Appeal court expected to rule if 150-year term is 'unreasonable'
By sentencing disgraced money manager Bernard Madoff to 150 years in prison, U.S. District Judge Denny Chin exceeded all expectations and raised an important legal question: was it reasonable?
For more than 20 years, federal judges in the United States had to follow strict sentencing guidelines that left little room to manoeuvre. That changed in 2005 with a Supreme Court ruling in a case called United States versus Booker. In its ruling the Supreme Court made the guidelines largely advisory and left it up to federal appeal courts to review sentences for "reasonableness."
Mr. Madoff is expected to appeal his sentence on those grounds and "this is one of those cases that's going to help define what 'reasonableness' really means," said Mark Osler, a former federal prosecutor who now teaches law at the Baylor University in Waco, Tex.
Reasonableness "is kind of a spongy standard, but the [appeal] court could make the determination that 150 years is unreasonable."
Prof. Osler called Judge Chin's sentence "pretty incredible" and said it could be viewed as vindictive.
"It's certainly well beyond what [Mr. Madoff's] natural life could possibly be and in that sense it's beyond simple punishment or incapacitation, it's message sending," he said. "If the court of appeal says this sentence was vindictive, does that make it unreasonable?"
In most corporate fraud cases, judges have imposed concurrent sentences for defendants facing multiple charges. That means the defendant serves the longest jail time imposed and the other sentences run concurrently. For example, Conrad Black was given a 6½-year sentence for one count of obstruction of justice and five years for each of three fraud charges. But the sentences are running concurrently meaning, barring a successful appeal, Lord Black will serve 6½ years in jail.
Mr. Madoff faced 11 counts and Judge Chin made his sentence consecutive, meaning all of the jail time was added up.
"It's a big step to go to consecutive sentencing," said John Coffee, a law professor at Columbia University who specializes in white-collar crime.
"We're beginning to see judges test the guidelines more and more and deviate farther and farther. This is probably a record deviation."
Like many other legal experts, Prof. Coffee expected Mr. Madoff to receive a sentence closer to 30 years. That is comparable to penalties in other recent corporate fraud cases including Bernard Ebbers, the former WorldCom Inc. chief executive who received a 25-year sentence, and Adelphia Communications Corp. founder John Rigas, who is serving 12 years.
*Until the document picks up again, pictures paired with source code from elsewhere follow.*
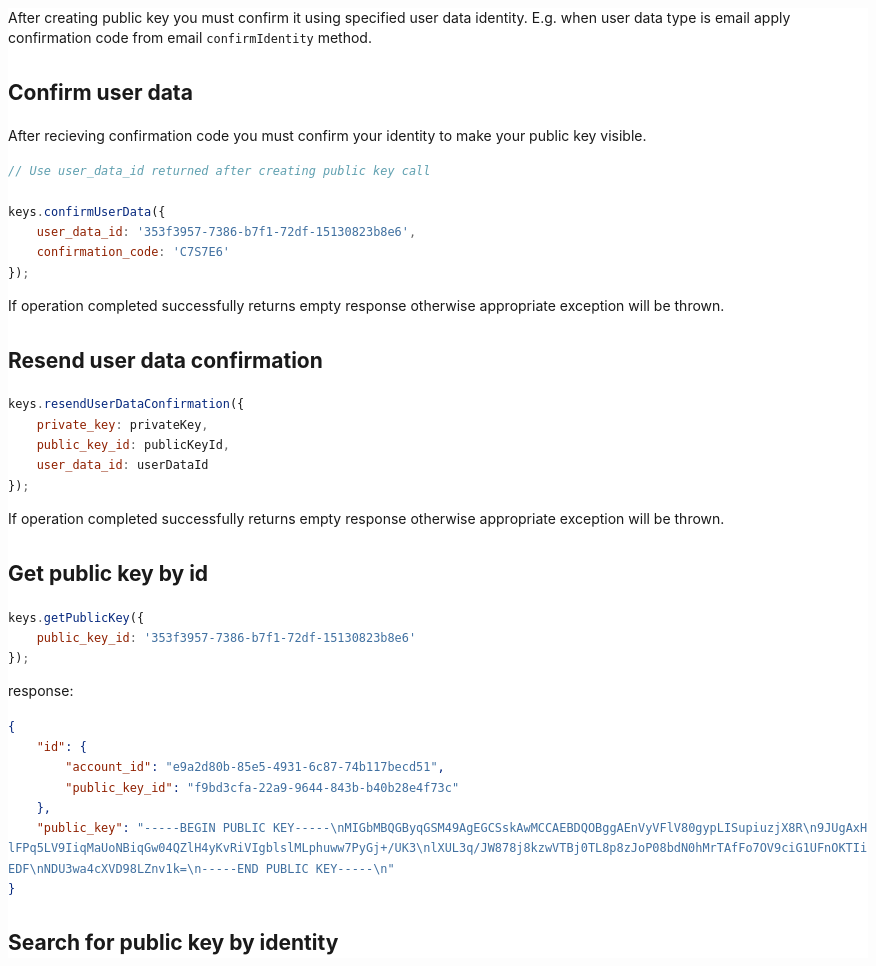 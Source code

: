 After creating public key you must confirm it using specified user data identity.
E.g. when user data type is email apply confirmation code from email `confirmIdentity` method.

## Confirm user data

After recieving confirmation code you must confirm your identity to make your public key visible.

```javascript
// Use user_data_id returned after creating public key call

keys.confirmUserData({
	user_data_id: '353f3957-7386-b7f1-72df-15130823b8e6',
	confirmation_code: 'C7S7E6'
});
```

If operation completed successfully returns empty response otherwise appropriate exception will be thrown.

## Resend user data confirmation

```javascript
keys.resendUserDataConfirmation({
	private_key: privateKey,
	public_key_id: publicKeyId,
	user_data_id: userDataId
});
```

If operation completed successfully returns empty response otherwise appropriate exception will be thrown.

## Get public key by id

```javascript
keys.getPublicKey({
	public_key_id: '353f3957-7386-b7f1-72df-15130823b8e6'
});
```

response:

```json
{
    "id": {
        "account_id": "e9a2d80b-85e5-4931-6c87-74b117becd51",
        "public_key_id": "f9bd3cfa-22a9-9644-843b-b40b28e4f73c"
    },
    "public_key": "-----BEGIN PUBLIC KEY-----\nMIGbMBQGByqGSM49AgEGCSskAwMCCAEBDQOBggAEnVyVFlV80gypLISupiuzjX8R\n9JUgAxHlFPq5LV9IiqMaUoNBiqGw04QZlH4yKvRiVIgblslMLphuww7PyGj+/UK3\nlXUL3q/JW878j8kzwVTBj0TL8p8zJoP08bdN0hMrTAfFo7OV9ciG1UFnOKTIiEDF\nNDU3wa4cXVD98LZnv1k=\n-----END PUBLIC KEY-----\n"
}
```

## Search for public key by identity
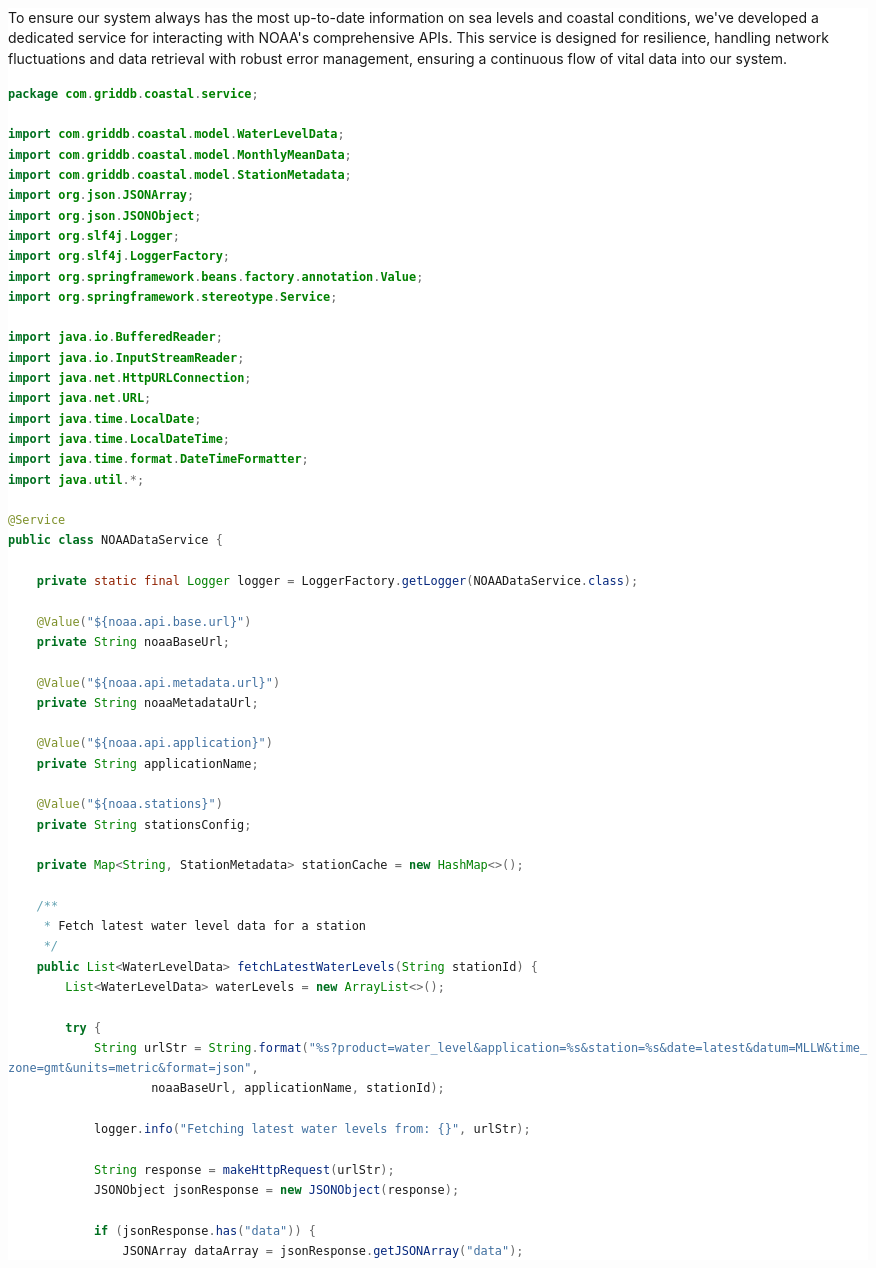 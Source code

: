 To ensure our system always has the most up-to-date information on sea levels and coastal conditions, we've developed a dedicated service for interacting with NOAA's comprehensive APIs. This service is designed for resilience, handling network fluctuations and data retrieval with robust error management, ensuring a continuous flow of vital data into our system.

```java
package com.griddb.coastal.service;

import com.griddb.coastal.model.WaterLevelData;
import com.griddb.coastal.model.MonthlyMeanData;
import com.griddb.coastal.model.StationMetadata;
import org.json.JSONArray;
import org.json.JSONObject;
import org.slf4j.Logger;
import org.slf4j.LoggerFactory;
import org.springframework.beans.factory.annotation.Value;
import org.springframework.stereotype.Service;

import java.io.BufferedReader;
import java.io.InputStreamReader;
import java.net.HttpURLConnection;
import java.net.URL;
import java.time.LocalDate;
import java.time.LocalDateTime;
import java.time.format.DateTimeFormatter;
import java.util.*;

@Service
public class NOAADataService {

    private static final Logger logger = LoggerFactory.getLogger(NOAADataService.class);

    @Value("${noaa.api.base.url}")
    private String noaaBaseUrl;

    @Value("${noaa.api.metadata.url}")
    private String noaaMetadataUrl;

    @Value("${noaa.api.application}")
    private String applicationName;

    @Value("${noaa.stations}")
    private String stationsConfig;

    private Map<String, StationMetadata> stationCache = new HashMap<>();

    /**
     * Fetch latest water level data for a station
     */
    public List<WaterLevelData> fetchLatestWaterLevels(String stationId) {
        List<WaterLevelData> waterLevels = new ArrayList<>();

        try {
            String urlStr = String.format("%s?product=water_level&application=%s&station=%s&date=latest&datum=MLLW&time_zone=gmt&units=metric&format=json",
                    noaaBaseUrl, applicationName, stationId);

            logger.info("Fetching latest water levels from: {}", urlStr);

            String response = makeHttpRequest(urlStr);
            JSONObject jsonResponse = new JSONObject(response);

            if (jsonResponse.has("data")) {
                JSONArray dataArray = jsonResponse.getJSONArray("data");
```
"What we're seeing is a growing tendency for judges to regain complete discretion and go back to old fashion individualized sentencing," said Prof. Coffee. "And, I think that's a little dangerous because you'll get high disparities. Judges don't, down deep, agree or they don't start with the same basing point about what an average sentence is."
U.S. Attorney-General Eric Holder has expressed concern about the potential for disparities in sentencing. In a recent speech, Mr. Holder said his department is watching to "assess whether current sentencing practices show an increase in unwarranted sentencing disparities based upon regional differences or even differences in judicial philosophy among judges working in the same courthouse."
Mr. Holder noted that the point is not merely academic since the number of inmates in U.S. prisons has quadrupled since 1980. Jacob Frenkel, a former U.S. prosecutor who is now in private practice, said Judge Chin made it clear why he was imposing such a stiff sentence for Mr. Madoff.
"What Judge Chin was saying was that, advisory or not, the conduct here was just so beyond the pale, so egregious, that the guidelines do not even come close to attributing an appropriate sentence for what he characterized venal conduct," Mr. Frenkel said.